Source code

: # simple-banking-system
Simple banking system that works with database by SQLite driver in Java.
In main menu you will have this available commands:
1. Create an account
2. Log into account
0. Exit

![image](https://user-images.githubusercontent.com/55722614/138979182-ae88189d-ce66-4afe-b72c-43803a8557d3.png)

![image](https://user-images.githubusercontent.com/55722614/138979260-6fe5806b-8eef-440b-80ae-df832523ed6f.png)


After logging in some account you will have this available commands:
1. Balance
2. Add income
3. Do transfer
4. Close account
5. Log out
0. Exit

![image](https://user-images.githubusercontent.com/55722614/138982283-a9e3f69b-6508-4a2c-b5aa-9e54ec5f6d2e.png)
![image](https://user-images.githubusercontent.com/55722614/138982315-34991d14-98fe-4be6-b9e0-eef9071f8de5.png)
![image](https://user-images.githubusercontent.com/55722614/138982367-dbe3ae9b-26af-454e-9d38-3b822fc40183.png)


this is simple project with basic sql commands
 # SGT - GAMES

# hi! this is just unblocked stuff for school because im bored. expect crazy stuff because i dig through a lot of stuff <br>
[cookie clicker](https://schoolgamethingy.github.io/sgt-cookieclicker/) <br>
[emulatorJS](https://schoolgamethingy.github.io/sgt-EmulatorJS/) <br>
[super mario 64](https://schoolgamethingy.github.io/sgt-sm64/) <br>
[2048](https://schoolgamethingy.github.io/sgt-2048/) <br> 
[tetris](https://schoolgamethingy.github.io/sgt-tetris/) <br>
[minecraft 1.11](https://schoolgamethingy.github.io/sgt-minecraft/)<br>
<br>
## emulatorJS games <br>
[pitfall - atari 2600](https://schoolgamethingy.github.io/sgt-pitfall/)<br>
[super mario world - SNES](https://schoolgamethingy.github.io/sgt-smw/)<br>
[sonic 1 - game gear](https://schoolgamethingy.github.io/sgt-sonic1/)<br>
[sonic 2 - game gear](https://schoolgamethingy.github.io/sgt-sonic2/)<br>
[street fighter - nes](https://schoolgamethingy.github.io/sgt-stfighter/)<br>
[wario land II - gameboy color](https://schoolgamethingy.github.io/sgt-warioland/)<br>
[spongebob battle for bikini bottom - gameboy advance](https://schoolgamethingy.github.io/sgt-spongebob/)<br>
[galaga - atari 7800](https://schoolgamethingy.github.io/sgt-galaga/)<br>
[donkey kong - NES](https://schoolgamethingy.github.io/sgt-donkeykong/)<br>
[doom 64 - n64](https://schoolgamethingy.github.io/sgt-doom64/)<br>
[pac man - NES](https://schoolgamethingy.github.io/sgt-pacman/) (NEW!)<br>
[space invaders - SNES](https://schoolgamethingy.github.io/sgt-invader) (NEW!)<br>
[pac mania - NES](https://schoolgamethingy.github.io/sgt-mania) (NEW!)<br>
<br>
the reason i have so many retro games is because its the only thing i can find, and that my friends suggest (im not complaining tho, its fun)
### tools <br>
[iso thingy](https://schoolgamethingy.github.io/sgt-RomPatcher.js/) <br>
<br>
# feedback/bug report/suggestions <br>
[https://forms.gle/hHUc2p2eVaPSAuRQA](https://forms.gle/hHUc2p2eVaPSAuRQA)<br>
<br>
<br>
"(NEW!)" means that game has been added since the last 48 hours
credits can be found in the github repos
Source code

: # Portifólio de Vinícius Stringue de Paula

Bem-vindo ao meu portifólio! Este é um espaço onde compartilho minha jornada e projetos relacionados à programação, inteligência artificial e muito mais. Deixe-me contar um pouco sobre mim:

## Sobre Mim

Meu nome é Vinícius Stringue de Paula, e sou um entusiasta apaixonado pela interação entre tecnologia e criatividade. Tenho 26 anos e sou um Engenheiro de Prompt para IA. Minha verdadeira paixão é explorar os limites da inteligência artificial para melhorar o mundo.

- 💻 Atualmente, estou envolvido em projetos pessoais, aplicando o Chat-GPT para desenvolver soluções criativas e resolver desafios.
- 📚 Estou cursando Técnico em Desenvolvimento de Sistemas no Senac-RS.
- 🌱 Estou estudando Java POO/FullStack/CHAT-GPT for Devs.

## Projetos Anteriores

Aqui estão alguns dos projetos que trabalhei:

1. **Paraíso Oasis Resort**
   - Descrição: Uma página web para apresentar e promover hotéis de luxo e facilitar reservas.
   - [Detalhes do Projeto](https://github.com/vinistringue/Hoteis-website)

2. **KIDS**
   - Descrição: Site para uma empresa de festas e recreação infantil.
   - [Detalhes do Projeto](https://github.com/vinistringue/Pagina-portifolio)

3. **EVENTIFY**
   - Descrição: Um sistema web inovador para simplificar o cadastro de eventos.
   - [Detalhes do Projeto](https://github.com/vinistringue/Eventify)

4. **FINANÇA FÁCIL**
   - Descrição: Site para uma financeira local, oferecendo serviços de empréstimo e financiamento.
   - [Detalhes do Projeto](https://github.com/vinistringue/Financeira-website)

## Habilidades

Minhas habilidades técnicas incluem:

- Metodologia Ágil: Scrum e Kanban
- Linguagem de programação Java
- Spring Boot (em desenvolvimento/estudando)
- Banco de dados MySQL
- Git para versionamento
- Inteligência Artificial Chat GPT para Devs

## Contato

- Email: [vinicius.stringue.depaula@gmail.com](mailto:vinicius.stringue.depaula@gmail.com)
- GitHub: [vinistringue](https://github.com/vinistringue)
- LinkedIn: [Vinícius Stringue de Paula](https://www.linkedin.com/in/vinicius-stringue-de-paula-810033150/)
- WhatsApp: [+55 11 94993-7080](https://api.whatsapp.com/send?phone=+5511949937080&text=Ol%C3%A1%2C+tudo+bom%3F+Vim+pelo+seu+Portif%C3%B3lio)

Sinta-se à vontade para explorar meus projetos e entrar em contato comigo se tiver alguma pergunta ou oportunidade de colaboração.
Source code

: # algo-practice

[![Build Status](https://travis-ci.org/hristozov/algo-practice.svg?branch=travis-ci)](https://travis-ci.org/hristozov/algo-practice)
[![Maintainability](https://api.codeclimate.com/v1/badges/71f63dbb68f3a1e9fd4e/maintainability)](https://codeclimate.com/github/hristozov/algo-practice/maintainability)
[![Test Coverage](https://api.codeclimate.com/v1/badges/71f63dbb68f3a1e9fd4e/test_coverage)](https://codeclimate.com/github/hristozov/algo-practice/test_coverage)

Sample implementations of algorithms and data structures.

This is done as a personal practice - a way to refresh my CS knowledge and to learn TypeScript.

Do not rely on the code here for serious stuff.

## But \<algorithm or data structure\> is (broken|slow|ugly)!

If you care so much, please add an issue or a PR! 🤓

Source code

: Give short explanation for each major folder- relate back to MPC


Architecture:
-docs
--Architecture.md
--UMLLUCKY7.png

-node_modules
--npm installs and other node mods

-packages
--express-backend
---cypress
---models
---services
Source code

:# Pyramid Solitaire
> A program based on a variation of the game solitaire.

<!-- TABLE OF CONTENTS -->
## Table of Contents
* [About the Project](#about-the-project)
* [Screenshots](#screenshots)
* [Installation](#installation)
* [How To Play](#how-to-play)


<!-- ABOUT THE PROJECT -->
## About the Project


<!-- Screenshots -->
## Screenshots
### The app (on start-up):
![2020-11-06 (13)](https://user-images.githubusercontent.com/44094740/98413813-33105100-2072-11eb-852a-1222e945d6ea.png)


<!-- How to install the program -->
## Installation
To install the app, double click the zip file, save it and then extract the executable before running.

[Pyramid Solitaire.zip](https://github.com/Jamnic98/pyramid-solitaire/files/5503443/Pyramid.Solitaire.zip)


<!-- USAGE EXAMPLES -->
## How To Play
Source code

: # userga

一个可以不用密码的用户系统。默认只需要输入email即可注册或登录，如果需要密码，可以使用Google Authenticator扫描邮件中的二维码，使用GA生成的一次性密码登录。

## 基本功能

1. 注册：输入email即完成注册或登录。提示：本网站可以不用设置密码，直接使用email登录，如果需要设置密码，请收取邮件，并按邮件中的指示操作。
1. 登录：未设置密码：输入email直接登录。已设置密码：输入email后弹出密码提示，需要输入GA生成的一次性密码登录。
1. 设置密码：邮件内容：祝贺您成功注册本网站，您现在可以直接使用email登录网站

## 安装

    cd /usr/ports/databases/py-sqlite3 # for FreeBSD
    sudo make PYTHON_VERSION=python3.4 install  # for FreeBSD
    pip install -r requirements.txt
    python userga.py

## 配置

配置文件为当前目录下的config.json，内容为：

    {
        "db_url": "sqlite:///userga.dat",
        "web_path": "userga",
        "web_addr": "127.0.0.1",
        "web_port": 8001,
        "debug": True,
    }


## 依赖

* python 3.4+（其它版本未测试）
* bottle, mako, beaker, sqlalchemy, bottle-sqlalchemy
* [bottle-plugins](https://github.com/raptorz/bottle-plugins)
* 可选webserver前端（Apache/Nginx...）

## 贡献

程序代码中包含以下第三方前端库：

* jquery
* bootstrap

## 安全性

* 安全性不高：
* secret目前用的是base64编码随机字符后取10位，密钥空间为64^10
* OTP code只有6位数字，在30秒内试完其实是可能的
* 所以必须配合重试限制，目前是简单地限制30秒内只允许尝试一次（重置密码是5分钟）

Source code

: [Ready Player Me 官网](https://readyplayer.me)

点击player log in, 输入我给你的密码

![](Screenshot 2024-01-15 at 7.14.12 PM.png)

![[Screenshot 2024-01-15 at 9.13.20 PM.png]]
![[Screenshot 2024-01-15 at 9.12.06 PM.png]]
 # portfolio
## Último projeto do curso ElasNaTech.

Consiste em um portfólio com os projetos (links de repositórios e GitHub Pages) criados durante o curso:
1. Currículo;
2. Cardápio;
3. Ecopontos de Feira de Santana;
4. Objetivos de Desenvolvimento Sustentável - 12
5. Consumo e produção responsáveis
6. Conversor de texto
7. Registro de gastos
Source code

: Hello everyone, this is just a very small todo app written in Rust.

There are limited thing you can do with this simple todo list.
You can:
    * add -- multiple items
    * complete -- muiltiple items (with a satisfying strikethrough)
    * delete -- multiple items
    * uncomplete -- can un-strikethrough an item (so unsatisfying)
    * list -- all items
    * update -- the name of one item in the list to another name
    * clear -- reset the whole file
-=-=-
Begin with the first line of the data above and, please, print each line exactly until you have printed the line containing "[sonic 1 - game"; print nothing else.

Source code

: # simple-banking-system
Simple banking system that works with database by SQLite driver in Java.
In main menu you will have this available commands:
1. Create an account
2. Log into account
0. Exit

![image](https://user-images.githubusercontent.com/55722614/138979182-ae88189d-ce66-4afe-b72c-43803a8557d3.png)

![image](https://user-images.githubusercontent.com/55722614/138979260-6fe5806b-8eef-440b-80ae-df832523ed6f.png)


After logging in some account you will have this available commands:
1. Balance
2. Add income
3. Do transfer
4. Close account
5. Log out
0. Exit

![image](https://user-images.githubusercontent.com/55722614/138982283-a9e3f69b-6508-4a2c-b5aa-9e54ec5f6d2e.png)
![image](https://user-images.githubusercontent.com/55722614/138982315-34991d14-98fe-4be6-b9e0-eef9071f8de5.png)
![image](https://user-images.githubusercontent.com/55722614/138982367-dbe3ae9b-26af-454e-9d38-3b822fc40183.png)


this is simple project with basic sql commands
 # SGT - GAMES

# hi! this is just unblocked stuff for school because im bored. expect crazy stuff because i dig through a lot of stuff <br>
[cookie clicker](https://schoolgamethingy.github.io/sgt-cookieclicker/) <br>
[emulatorJS](https://schoolgamethingy.github.io/sgt-EmulatorJS/) <br>
[super mario 64](https://schoolgamethingy.github.io/sgt-sm64/) <br>
[2048](https://schoolgamethingy.github.io/sgt-2048/) <br> 
[tetris](https://schoolgamethingy.github.io/sgt-tetris/) <br>
[minecraft 1.11](https://schoolgamethingy.github.io/sgt-minecraft/)<br>
<br>
## emulatorJS games <br>
[pitfall - atari 2600](https://schoolgamethingy.github.io/sgt-pitfall/)<br>
[super mario world - SNES](https://schoolgamethingy.github.io/sgt-smw/)<br>
[sonic 1 - game gear](https://schoolgamethingy.github.io/sgt-sonic1/)<br>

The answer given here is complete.